§ What you need to do:
Count the lines in the records below that contain the word "individual", and reply with only that number.

§ Input data:
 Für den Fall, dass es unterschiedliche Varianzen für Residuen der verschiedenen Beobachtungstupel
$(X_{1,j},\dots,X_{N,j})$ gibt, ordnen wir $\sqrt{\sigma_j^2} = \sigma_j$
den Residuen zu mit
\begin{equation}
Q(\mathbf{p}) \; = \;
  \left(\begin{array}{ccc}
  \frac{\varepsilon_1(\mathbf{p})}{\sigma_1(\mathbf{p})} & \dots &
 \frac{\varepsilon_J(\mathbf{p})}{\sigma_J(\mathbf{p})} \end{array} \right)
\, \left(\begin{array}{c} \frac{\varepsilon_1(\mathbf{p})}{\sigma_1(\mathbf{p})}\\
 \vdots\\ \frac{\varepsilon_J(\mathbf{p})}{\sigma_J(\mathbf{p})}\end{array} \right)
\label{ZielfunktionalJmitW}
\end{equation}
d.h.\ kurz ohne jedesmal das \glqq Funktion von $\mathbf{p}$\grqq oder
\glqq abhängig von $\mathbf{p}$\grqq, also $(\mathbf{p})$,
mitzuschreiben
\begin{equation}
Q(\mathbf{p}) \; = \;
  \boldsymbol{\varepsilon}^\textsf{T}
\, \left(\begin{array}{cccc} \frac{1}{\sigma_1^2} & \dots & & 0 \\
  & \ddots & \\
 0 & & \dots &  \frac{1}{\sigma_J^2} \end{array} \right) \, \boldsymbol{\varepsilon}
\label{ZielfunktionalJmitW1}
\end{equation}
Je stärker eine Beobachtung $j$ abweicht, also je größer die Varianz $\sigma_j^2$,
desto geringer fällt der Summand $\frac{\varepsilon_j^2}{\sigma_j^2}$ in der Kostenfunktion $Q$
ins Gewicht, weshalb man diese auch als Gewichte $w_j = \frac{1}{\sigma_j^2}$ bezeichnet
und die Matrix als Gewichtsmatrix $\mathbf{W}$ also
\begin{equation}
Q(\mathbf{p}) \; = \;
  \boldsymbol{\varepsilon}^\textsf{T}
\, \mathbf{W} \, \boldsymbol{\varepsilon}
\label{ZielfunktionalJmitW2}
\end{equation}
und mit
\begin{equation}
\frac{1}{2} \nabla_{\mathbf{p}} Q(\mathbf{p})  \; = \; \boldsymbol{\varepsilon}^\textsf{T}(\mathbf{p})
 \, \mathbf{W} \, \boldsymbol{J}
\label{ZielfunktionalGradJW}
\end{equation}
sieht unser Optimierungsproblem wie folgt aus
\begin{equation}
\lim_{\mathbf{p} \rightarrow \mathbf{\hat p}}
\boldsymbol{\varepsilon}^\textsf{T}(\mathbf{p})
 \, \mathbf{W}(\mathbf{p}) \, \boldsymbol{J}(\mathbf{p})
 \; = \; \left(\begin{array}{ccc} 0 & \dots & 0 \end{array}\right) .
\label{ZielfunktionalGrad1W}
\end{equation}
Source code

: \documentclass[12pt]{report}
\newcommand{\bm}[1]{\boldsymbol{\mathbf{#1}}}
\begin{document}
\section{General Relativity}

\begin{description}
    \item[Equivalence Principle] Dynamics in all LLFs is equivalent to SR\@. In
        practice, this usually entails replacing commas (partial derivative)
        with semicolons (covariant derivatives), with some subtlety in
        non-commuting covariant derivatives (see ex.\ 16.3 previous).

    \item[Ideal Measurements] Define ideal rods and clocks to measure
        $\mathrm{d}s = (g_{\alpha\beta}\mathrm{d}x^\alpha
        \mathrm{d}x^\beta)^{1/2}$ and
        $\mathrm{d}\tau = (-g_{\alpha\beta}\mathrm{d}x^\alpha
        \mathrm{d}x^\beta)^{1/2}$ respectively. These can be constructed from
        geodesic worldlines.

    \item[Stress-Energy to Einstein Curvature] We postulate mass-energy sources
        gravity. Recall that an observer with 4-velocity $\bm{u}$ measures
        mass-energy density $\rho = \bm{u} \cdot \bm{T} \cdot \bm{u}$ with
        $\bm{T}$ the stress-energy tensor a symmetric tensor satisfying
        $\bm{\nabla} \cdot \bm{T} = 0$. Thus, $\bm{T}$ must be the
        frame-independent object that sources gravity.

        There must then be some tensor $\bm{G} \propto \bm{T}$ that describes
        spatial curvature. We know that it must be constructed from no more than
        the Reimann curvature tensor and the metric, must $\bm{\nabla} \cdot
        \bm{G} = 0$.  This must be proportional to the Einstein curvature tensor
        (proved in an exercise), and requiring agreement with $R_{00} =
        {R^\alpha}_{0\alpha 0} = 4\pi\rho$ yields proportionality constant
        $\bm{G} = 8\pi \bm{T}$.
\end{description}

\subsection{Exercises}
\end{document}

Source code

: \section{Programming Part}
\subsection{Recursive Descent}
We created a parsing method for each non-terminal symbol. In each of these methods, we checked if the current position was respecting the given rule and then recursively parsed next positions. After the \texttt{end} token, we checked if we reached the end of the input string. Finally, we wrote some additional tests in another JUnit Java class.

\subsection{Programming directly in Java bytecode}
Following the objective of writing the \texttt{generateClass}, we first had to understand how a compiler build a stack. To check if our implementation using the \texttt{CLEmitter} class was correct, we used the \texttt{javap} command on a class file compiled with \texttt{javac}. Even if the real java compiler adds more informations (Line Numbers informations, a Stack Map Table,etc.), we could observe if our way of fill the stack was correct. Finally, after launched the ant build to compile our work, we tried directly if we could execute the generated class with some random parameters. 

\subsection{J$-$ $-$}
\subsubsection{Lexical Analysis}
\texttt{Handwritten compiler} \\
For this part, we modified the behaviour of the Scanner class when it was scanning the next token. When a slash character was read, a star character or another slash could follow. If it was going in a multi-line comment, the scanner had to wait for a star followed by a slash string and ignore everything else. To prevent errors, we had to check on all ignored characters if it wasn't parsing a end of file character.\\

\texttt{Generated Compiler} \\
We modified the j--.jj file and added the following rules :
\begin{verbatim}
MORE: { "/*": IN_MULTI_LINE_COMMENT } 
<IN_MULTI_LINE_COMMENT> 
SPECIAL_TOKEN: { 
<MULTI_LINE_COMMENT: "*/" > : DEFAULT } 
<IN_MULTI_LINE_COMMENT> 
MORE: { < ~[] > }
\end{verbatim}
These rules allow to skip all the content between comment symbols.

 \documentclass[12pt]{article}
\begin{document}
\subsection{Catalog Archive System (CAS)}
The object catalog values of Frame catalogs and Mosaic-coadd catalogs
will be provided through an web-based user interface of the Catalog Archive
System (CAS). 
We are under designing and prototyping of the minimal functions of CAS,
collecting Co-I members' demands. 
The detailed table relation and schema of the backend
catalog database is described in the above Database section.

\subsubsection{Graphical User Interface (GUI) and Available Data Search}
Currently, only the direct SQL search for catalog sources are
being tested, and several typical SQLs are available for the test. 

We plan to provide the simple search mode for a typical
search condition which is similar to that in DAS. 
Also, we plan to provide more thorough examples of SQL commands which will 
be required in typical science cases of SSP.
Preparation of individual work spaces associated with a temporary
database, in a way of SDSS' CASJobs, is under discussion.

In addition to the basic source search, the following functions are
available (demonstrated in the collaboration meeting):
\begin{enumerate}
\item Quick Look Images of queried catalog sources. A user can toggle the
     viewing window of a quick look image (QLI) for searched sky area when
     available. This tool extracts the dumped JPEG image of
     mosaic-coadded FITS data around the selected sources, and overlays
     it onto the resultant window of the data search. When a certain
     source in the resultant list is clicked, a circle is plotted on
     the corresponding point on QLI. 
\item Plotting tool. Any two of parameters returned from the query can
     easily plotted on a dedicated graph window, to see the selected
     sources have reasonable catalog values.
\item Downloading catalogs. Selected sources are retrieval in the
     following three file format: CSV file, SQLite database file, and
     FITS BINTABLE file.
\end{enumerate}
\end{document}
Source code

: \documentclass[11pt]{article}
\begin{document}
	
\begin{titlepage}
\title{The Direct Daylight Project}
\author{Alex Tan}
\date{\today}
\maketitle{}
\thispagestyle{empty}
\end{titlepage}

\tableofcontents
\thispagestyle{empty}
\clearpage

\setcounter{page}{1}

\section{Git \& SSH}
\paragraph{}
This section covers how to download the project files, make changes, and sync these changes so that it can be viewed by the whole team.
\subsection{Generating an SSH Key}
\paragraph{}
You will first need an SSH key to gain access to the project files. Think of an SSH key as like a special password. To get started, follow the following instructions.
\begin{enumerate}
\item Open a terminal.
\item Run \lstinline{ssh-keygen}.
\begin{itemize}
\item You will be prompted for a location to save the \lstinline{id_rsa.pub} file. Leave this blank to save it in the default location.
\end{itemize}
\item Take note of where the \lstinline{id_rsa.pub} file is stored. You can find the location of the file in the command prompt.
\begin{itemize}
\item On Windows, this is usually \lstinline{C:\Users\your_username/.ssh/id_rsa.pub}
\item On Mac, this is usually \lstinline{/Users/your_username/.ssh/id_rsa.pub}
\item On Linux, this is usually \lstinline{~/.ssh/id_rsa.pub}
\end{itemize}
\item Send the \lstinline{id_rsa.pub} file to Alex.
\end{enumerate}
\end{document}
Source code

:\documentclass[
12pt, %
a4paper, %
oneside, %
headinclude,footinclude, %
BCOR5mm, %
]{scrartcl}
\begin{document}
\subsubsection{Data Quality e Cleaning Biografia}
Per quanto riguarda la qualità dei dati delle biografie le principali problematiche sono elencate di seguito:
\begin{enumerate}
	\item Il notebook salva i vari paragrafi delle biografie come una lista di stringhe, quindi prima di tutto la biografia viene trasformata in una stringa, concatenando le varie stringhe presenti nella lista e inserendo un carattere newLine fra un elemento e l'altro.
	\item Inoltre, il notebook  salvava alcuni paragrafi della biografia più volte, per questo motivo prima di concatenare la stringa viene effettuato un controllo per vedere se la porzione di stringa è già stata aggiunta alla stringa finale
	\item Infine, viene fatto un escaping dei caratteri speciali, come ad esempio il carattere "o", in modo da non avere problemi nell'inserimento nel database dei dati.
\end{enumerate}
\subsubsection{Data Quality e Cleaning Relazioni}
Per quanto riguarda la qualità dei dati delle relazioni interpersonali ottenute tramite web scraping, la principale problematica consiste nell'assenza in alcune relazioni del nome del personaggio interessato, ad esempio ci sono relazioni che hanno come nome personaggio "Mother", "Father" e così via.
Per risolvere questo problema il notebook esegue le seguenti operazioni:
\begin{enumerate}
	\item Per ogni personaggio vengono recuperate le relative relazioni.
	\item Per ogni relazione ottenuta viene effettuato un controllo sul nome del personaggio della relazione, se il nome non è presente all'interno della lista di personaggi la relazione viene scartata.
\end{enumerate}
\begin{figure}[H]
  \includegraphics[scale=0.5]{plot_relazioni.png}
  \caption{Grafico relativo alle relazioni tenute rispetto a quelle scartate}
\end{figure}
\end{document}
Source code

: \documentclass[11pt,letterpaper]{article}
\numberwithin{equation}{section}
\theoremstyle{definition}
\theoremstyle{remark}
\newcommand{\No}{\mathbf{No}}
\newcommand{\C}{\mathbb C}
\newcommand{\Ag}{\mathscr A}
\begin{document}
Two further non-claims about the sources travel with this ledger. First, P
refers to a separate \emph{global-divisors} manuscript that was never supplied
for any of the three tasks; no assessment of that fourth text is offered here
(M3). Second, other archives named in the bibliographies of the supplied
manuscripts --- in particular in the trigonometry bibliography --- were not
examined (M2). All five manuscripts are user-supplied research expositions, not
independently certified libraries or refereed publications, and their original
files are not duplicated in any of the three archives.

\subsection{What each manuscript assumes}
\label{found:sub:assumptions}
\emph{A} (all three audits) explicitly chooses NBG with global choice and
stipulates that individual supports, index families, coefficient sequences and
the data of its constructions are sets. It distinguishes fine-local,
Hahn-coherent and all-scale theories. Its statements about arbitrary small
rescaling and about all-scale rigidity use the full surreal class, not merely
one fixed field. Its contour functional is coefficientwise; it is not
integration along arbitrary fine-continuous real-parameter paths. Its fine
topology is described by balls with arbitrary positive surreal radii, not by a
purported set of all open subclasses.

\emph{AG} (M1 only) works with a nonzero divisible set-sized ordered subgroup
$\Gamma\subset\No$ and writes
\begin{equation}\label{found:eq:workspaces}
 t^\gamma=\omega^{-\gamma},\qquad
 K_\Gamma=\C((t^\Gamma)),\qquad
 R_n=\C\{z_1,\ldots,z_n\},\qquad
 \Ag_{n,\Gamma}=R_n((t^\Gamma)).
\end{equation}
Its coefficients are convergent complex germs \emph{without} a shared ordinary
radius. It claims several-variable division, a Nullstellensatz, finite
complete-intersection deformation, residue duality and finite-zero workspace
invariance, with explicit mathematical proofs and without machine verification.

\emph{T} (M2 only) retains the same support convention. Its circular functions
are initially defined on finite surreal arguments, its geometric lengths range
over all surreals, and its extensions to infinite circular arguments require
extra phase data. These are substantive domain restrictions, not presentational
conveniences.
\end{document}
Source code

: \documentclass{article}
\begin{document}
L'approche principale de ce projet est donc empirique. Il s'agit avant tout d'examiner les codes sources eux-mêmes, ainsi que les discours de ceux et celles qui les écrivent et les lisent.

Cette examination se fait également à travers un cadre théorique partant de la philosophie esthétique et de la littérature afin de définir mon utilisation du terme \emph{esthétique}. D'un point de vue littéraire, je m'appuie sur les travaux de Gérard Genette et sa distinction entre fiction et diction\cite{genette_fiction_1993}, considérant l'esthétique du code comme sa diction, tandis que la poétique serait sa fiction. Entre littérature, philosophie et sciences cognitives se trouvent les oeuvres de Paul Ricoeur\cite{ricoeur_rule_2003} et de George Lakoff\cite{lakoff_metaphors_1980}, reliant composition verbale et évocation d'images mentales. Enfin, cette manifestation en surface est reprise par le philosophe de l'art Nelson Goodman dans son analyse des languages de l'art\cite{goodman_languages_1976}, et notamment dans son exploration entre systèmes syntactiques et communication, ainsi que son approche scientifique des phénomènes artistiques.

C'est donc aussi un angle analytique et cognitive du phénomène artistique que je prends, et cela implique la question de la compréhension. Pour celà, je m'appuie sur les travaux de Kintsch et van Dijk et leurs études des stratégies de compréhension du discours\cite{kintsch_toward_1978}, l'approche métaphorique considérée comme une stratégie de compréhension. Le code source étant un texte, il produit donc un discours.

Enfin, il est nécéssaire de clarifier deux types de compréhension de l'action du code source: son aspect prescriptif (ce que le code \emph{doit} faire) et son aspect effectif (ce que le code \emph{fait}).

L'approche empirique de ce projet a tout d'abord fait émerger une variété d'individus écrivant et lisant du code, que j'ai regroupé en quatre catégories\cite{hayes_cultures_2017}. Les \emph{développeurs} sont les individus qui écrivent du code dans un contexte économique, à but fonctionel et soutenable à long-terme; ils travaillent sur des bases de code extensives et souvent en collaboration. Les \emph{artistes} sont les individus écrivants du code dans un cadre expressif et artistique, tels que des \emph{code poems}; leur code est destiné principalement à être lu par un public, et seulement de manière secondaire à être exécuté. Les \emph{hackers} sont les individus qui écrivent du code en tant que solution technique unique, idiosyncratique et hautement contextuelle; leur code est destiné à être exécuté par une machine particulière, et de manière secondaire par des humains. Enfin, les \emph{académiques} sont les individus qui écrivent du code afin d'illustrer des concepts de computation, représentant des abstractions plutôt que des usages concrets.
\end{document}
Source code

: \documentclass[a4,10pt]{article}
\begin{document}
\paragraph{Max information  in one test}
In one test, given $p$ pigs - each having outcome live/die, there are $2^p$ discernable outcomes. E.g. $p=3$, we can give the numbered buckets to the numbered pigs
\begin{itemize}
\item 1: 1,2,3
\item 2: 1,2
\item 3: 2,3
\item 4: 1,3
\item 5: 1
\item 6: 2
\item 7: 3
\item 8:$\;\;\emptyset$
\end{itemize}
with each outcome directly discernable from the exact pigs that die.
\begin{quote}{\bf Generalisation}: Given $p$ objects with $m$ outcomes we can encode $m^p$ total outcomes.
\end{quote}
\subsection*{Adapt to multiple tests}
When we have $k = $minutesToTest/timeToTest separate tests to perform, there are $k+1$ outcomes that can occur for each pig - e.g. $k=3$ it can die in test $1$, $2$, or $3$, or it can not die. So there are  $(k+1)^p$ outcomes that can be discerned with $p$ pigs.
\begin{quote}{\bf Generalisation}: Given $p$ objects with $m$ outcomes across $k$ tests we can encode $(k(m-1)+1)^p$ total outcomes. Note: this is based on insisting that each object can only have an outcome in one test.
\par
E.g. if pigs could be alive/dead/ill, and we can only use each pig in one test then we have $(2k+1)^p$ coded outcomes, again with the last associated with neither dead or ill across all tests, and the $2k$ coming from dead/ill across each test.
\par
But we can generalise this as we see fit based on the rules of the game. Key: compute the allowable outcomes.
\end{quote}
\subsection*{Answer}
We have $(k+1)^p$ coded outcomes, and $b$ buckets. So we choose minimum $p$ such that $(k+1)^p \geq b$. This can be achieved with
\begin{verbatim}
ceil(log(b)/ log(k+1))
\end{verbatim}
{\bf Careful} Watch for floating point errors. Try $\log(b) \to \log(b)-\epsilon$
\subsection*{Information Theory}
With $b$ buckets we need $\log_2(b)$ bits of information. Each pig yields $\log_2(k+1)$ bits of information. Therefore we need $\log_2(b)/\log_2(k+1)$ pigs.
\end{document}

§ Solution for this exercise:
2